## Task to carry out
Print out the whole listing below exactly as it is written.

## Supplied entries
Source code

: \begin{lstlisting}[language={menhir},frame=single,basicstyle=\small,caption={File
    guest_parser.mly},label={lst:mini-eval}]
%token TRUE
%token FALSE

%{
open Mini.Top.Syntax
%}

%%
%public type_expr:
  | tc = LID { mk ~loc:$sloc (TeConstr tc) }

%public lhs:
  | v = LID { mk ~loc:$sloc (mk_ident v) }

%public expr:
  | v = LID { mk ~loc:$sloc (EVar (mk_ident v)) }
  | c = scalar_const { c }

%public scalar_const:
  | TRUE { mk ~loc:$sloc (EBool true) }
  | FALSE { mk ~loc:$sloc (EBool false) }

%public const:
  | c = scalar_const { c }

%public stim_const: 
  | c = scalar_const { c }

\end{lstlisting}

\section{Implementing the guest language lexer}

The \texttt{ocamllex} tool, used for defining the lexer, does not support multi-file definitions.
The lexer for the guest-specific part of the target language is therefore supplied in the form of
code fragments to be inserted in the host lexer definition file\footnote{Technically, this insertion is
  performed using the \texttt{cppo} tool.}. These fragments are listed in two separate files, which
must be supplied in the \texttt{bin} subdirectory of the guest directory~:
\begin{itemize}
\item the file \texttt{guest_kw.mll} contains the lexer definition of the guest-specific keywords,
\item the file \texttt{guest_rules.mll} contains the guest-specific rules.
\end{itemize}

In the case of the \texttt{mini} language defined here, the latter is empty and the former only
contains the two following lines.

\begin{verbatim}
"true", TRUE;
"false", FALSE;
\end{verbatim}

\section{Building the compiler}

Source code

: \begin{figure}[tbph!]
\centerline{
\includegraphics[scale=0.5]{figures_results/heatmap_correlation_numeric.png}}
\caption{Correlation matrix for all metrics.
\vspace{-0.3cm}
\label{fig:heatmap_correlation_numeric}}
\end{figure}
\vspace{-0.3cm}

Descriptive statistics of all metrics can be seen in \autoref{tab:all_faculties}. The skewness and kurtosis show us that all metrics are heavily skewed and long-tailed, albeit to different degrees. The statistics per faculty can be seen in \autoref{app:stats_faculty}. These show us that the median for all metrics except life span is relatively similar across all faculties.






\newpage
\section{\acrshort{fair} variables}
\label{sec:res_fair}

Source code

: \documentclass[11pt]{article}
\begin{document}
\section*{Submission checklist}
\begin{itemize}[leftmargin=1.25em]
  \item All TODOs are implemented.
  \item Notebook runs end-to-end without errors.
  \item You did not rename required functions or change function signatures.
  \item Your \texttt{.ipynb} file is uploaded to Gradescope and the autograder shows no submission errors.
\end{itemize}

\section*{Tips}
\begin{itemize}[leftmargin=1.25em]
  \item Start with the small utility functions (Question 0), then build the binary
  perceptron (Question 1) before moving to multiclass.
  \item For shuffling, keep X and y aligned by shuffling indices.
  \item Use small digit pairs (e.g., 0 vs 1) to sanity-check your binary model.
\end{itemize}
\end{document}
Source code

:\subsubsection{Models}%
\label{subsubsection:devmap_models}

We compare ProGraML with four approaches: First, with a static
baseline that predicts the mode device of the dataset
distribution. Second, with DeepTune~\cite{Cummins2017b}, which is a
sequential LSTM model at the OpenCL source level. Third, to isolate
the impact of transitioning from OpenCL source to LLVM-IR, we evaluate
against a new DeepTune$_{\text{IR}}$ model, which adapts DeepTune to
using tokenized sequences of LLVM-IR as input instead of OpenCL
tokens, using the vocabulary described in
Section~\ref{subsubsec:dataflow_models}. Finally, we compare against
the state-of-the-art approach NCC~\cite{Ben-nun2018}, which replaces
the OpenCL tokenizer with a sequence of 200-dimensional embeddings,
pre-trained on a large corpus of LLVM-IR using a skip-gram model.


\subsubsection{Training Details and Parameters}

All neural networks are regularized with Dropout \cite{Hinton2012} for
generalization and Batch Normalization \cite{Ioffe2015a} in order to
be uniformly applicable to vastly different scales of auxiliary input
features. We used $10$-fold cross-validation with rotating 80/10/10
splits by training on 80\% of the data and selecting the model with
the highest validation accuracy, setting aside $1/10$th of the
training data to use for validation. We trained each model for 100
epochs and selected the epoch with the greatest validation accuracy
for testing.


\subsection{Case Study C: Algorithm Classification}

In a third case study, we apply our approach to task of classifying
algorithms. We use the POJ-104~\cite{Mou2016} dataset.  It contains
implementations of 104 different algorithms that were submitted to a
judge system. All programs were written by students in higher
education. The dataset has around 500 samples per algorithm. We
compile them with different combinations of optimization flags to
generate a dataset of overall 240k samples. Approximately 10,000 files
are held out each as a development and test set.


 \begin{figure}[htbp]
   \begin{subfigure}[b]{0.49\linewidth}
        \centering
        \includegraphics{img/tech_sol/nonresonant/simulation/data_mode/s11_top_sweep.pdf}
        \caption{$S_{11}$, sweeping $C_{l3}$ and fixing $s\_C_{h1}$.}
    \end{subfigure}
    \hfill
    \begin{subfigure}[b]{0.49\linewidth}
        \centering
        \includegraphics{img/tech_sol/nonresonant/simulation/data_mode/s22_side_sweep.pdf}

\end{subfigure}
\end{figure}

## Response
Source code

: \begin{lstlisting}[language={menhir},frame=single,basicstyle=\small,caption={File
    guest_parser.mly},label={lst:mini-eval}]
%token TRUE
%token FALSE

%{
open Mini.Top.Syntax
%}

%%
%public type_expr:
  | tc = LID { mk ~loc:$sloc (TeConstr tc) }

%public lhs:
  | v = LID { mk ~loc:$sloc (mk_ident v) }

%public expr:
  | v = LID { mk ~loc:$sloc (EVar (mk_ident v)) }
  | c = scalar_const { c }

%public scalar_const:
  | TRUE { mk ~loc:$sloc (EBool true) }
  | FALSE { mk ~loc:$sloc (EBool false) }

%public const:
  | c = scalar_const { c }

%public stim_const: 
  | c = scalar_const { c }

\end{lstlisting}

\section{Implementing the guest language lexer}

The \texttt{ocamllex} tool, used for defining the lexer, does not support multi-file definitions.
The lexer for the guest-specific part of the target language is therefore supplied in the form of
code fragments to be inserted in the host lexer definition file\footnote{Technically, this insertion is
  performed using the \texttt{cppo} tool.}. These fragments are listed in two separate files, which
must be supplied in the \texttt{bin} subdirectory of the guest directory~:
\begin{itemize}
\item the file \texttt{guest_kw.mll} contains the lexer definition of the guest-specific keywords,
\item the file \texttt{guest_rules.mll} contains the guest-specific rules.
\end{itemize}

In the case of the \texttt{mini} language defined here, the latter is empty and the former only
contains the two following lines.

\begin{verbatim}
"true", TRUE;
"false", FALSE;
\end{verbatim}

\section{Building the compiler}

Source code

: \begin{figure}[tbph!]
\centerline{
\includegraphics[scale=0.5]{figures_results/heatmap_correlation_numeric.png}}
\caption{Correlation matrix for all metrics.
\vspace{-0.3cm}
\label{fig:heatmap_correlation_numeric}}
\end{figure}
\vspace{-0.3cm}

Descriptive statistics of all metrics can be seen in \autoref{tab:all_faculties}. The skewness and kurtosis show us that all metrics are heavily skewed and long-tailed, albeit to different degrees. The statistics per faculty can be seen in \autoref{app:stats_faculty}. These show us that the median for all metrics except life span is relatively similar across all faculties.






\newpage
\section{\acrshort{fair} variables}
\label{sec:res_fair}

Source code

: \documentclass[11pt]{article}
\begin{document}
\section*{Submission checklist}
\begin{itemize}[leftmargin=1.25em]
  \item All TODOs are implemented.
  \item Notebook runs end-to-end without errors.
  \item You did not rename required functions or change function signatures.
  \item Your \texttt{.ipynb} file is uploaded to Gradescope and the autograder shows no submission errors.
\end{itemize}

\section*{Tips}
\begin{itemize}[leftmargin=1.25em]
  \item Start with the small utility functions (Question 0), then build the binary
  perceptron (Question 1) before moving to multiclass.
  \item For shuffling, keep X and y aligned by shuffling indices.
  \item Use small digit pairs (e.g., 0 vs 1) to sanity-check your binary model.
\end{itemize}
\end{document}
Source code

:\subsubsection{Models}%
\label{subsubsection:devmap_models}

We compare ProGraML with four approaches: First, with a static
baseline that predicts the mode device of the dataset
distribution. Second, with DeepTune~\cite{Cummins2017b}, which is a
sequential LSTM model at the OpenCL source level. Third, to isolate
the impact of transitioning from OpenCL source to LLVM-IR, we evaluate
against a new DeepTune$_{\text{IR}}$ model, which adapts DeepTune to
using tokenized sequences of LLVM-IR as input instead of OpenCL
tokens, using the vocabulary described in
Section~\ref{subsubsec:dataflow_models}. Finally, we compare against
the state-of-the-art approach NCC~\cite{Ben-nun2018}, which replaces
the OpenCL tokenizer with a sequence of 200-dimensional embeddings,
pre-trained on a large corpus of LLVM-IR using a skip-gram model.


\subsubsection{Training Details and Parameters}

All neural networks are regularized with Dropout \cite{Hinton2012} for
generalization and Batch Normalization \cite{Ioffe2015a} in order to
be uniformly applicable to vastly different scales of auxiliary input
features. We used $10$-fold cross-validation with rotating 80/10/10
splits by training on 80\% of the data and selecting the model with
the highest validation accuracy, setting aside $1/10$th of the
training data to use for validation. We trained each model for 100
epochs and selected the epoch with the greatest validation accuracy
for testing.


\subsection{Case Study C: Algorithm Classification}

In a third case study, we apply our approach to task of classifying
algorithms. We use the POJ-104~\cite{Mou2016} dataset.  It contains
implementations of 104 different algorithms that were submitted to a
judge system. All programs were written by students in higher
education. The dataset has around 500 samples per algorithm. We
compile them with different combinations of optimization flags to
generate a dataset of overall 240k samples. Approximately 10,000 files
are held out each as a development and test set.


 \begin{figure}[htbp]
   \begin{subfigure}[b]{0.49\linewidth}
        \centering
        \includegraphics{img/tech_sol/nonresonant/simulation/data_mode/s11_top_sweep.pdf}
        \caption{$S_{11}$, sweeping $C_{l3}$ and fixing $s\_C_{h1}$.}
    \end{subfigure}
    \hfill
    \begin{subfigure}[b]{0.49\linewidth}
        \centering
        \includegraphics{img/tech_sol/nonresonant/simulation/data_mode/s22_side_sweep.pdf}

\end{subfigure}
\end{figure}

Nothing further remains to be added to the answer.